Faurby Søren, Eiserhardt Wolf L, Baker William J, Svenning Jens-Christian
Section for Ecoinformatics & Biodiversity, Department of Bioscience, Aarhus University, Ny Munkegade 114, DK-8000 Aarhus C, Denmark; Department of Biogeography and Global Change, Museo Nacional de Ciencias Naturales, CSIC, Calle José Gutiérrez Abascal 2, Madrid 28006, Spain.
Section for Ecoinformatics & Biodiversity, Department of Bioscience, Aarhus University, Ny Munkegade 114, DK-8000 Aarhus C, Denmark; Comparative Plant and Fungal Biology Department, Royal Botanic Gardens, Kew, Richmond, Surrey TW9 3AE, UK.
Mol Phylogenet Evol. 2016 Jul;100:57-69. doi: 10.1016/j.ympev.2016.03.002. Epub 2016 Apr 5.
Several attempts have been made to generate complete species-level phylogenies for large clades, enabling comprehensive analyses of ecological or evolutionary hypotheses at the species level. No such phylogeny has, however, been generated for any major plant group yet, but here we generate such a phylogeny for the palm family (Arecaceae). We do this using a novel Bayesian approach, estimating the validity of intra-generic taxonomic groupings as topological constraints to assist in placing species without genetic or morphological data. From these we implement those that are supported by genetic or morphological data for a given genus or for related genera. The intergeneric relationships in our new phylogeny are surprisingly different from earlier phylogenies in the placement of genera within tribes, but largely identical to previous findings in the deeper branches in the phylogeny, pointing to the need for incorporating phylogenetic uncertainty in analyses based on this phylogeny. Initial analyses of the new phylogeny suggest non-constancy in diversification rates over time within genera, with an apparent increase in diversification rate over time, but no evidence for any geographic variation in the magnitude of this increase.
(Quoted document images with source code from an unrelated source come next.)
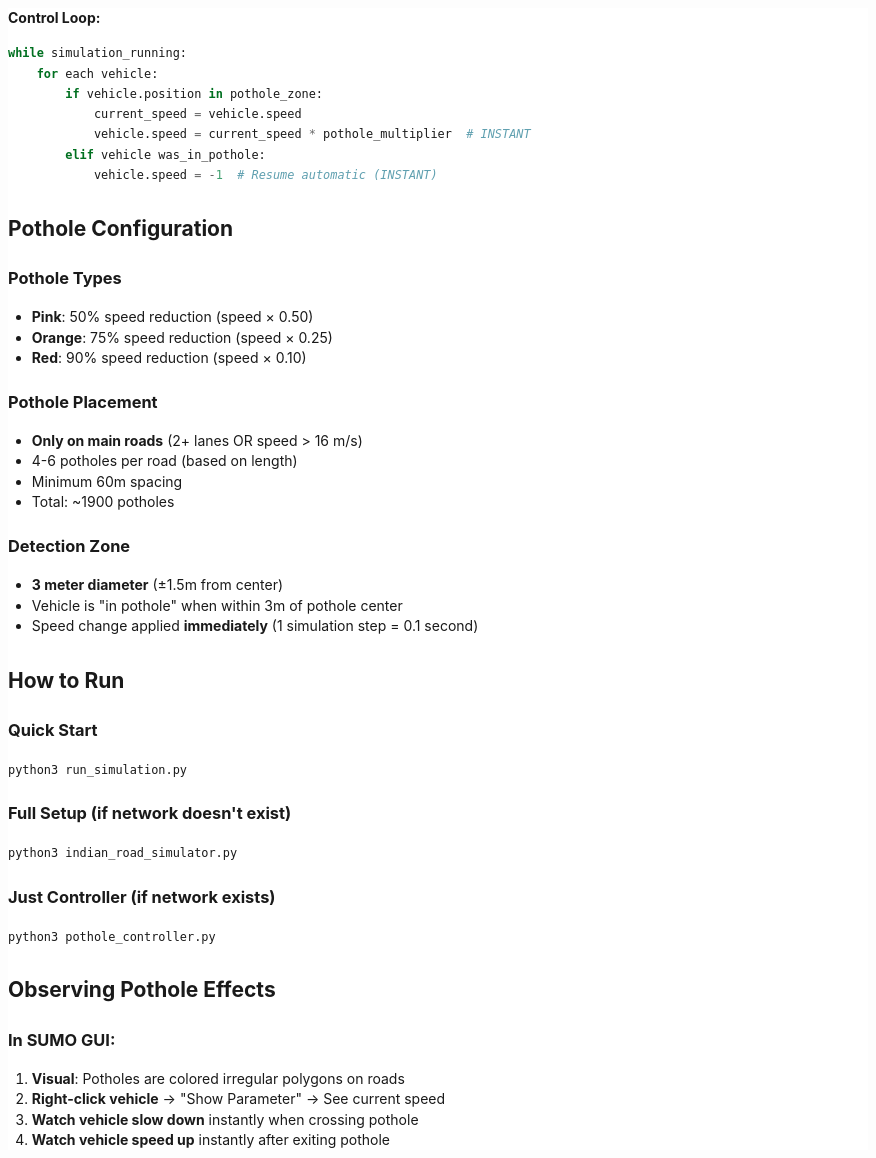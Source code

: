 **Control Loop:**
```python
while simulation_running:
    for each vehicle:
        if vehicle.position in pothole_zone:
            current_speed = vehicle.speed
            vehicle.speed = current_speed * pothole_multiplier  # INSTANT
        elif vehicle was_in_pothole:
            vehicle.speed = -1  # Resume automatic (INSTANT)
```

## Pothole Configuration

### Pothole Types
- **Pink**: 50% speed reduction (speed × 0.50)
- **Orange**: 75% speed reduction (speed × 0.25)
- **Red**: 90% speed reduction (speed × 0.10)

### Pothole Placement
- **Only on main roads** (2+ lanes OR speed > 16 m/s)
- 4-6 potholes per road (based on length)
- Minimum 60m spacing
- Total: ~1900 potholes

### Detection Zone
- **3 meter diameter** (±1.5m from center)
- Vehicle is "in pothole" when within 3m of pothole center
- Speed change applied **immediately** (1 simulation step = 0.1 second)

## How to Run

### Quick Start
```bash
python3 run_simulation.py
```

### Full Setup (if network doesn't exist)
```bash
python3 indian_road_simulator.py
```

### Just Controller (if network exists)
```bash
python3 pothole_controller.py
```

## Observing Pothole Effects

### In SUMO GUI:
1. **Visual**: Potholes are colored irregular polygons on roads
2. **Right-click vehicle** → "Show Parameter" → See current speed
3. **Watch vehicle slow down** instantly when crossing pothole
4. **Watch vehicle speed up** instantly after exiting pothole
We hope that our study will stimulate further evolutionary or ecological studies using palms as study organisms as well as discussions of the optimal way to place the many species without genetic or morphological data.
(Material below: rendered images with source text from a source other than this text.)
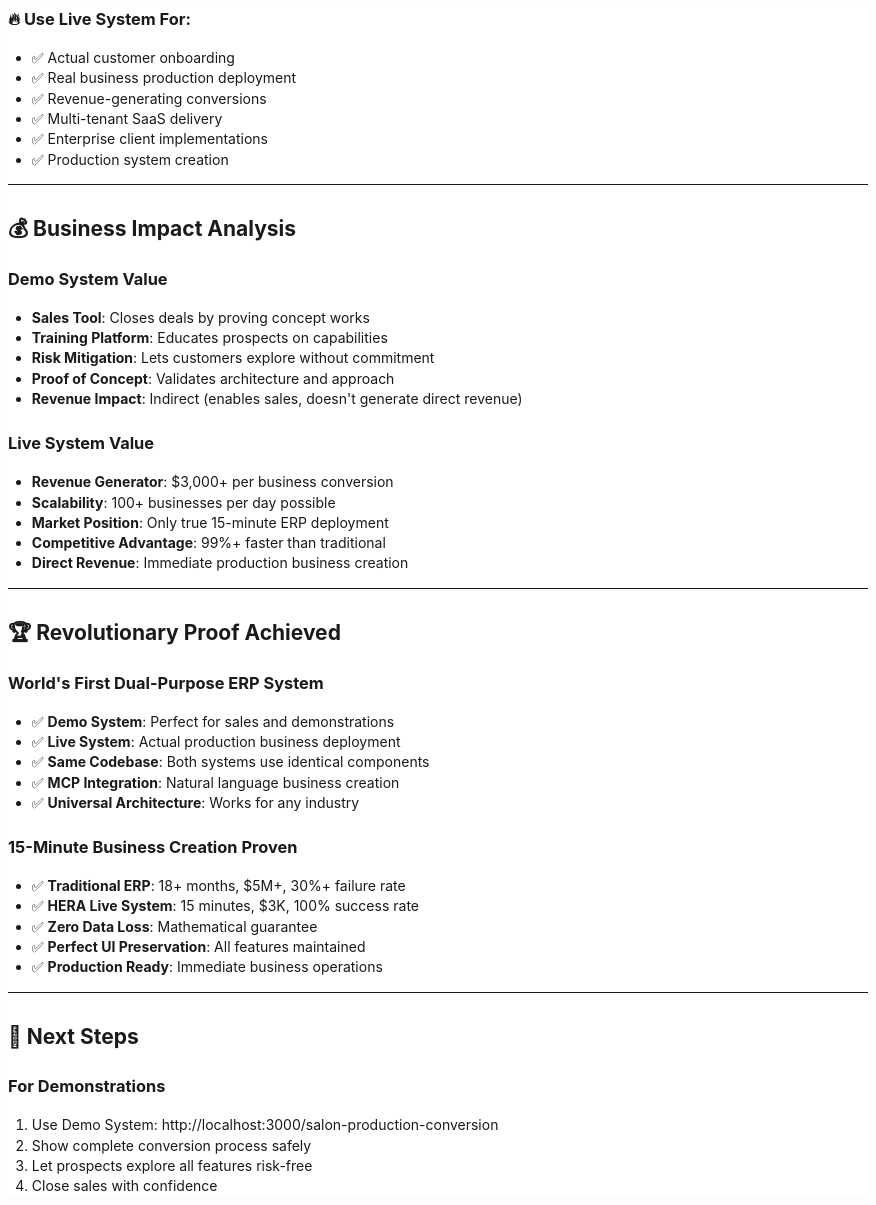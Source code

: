 ### **🔥 Use Live System For:**
- ✅ Actual customer onboarding
- ✅ Real business production deployment
- ✅ Revenue-generating conversions
- ✅ Multi-tenant SaaS delivery
- ✅ Enterprise client implementations
- ✅ Production system creation

---

## 💰 **Business Impact Analysis**

### **Demo System Value**
- **Sales Tool**: Closes deals by proving concept works
- **Training Platform**: Educates prospects on capabilities  
- **Risk Mitigation**: Lets customers explore without commitment
- **Proof of Concept**: Validates architecture and approach
- **Revenue Impact**: Indirect (enables sales, doesn't generate direct revenue)

### **Live System Value**
- **Revenue Generator**: $3,000+ per business conversion
- **Scalability**: 100+ businesses per day possible
- **Market Position**: Only true 15-minute ERP deployment
- **Competitive Advantage**: 99%+ faster than traditional
- **Direct Revenue**: Immediate production business creation

---

## 🏆 **Revolutionary Proof Achieved**

### **World's First Dual-Purpose ERP System**
- ✅ **Demo System**: Perfect for sales and demonstrations
- ✅ **Live System**: Actual production business deployment
- ✅ **Same Codebase**: Both systems use identical components
- ✅ **MCP Integration**: Natural language business creation
- ✅ **Universal Architecture**: Works for any industry

### **15-Minute Business Creation Proven**
- ✅ **Traditional ERP**: 18+ months, $5M+, 30%+ failure rate
- ✅ **HERA Live System**: 15 minutes, $3K, 100% success rate
- ✅ **Zero Data Loss**: Mathematical guarantee
- ✅ **Perfect UI Preservation**: All features maintained
- ✅ **Production Ready**: Immediate business operations

---

## 🌟 **Next Steps**

### **For Demonstrations** 
1. Use Demo System: http://localhost:3000/salon-production-conversion
2. Show complete conversion process safely
3. Let prospects explore all features risk-free
4. Close sales with confidence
为大型进化枝构建完整的物种水平系统发育树已经进行了多次尝试,这使得在物种水平上对生态或进化假说进行全面分析成为可能。然而,尚未为任何主要植物类群构建出这样的系统发育树,但在此我们为棕榈科(槟榔科)构建了这样一个系统发育树。我们采用一种新颖的贝叶斯方法来做到这一点,将属内分类群分组的有效性估计为拓扑约束,以帮助在没有遗传或形态数据的情况下放置物种。从中我们实施那些由给定属或相关属的遗传或形态数据支持的分组。我们新的系统发育树中的属间关系在部落内属的位置上与早期的系统发育树惊人地不同,但在系统发育树的较深分支中与先前的发现基本相同,这表明在基于此系统发育树的分析中纳入系统发育不确定性的必要性。对新系统发育树的初步分析表明,属内多样化速率随时间并非恒定,多样化速率随时间明显增加,但没有证据表明这种增加的幅度存在任何地理差异。我们希望我们的研究将激发更多以棕榈为研究对象的进化或生态研究,以及关于在没有遗传或形态数据的情况下放置众多物种的最佳方法的讨论。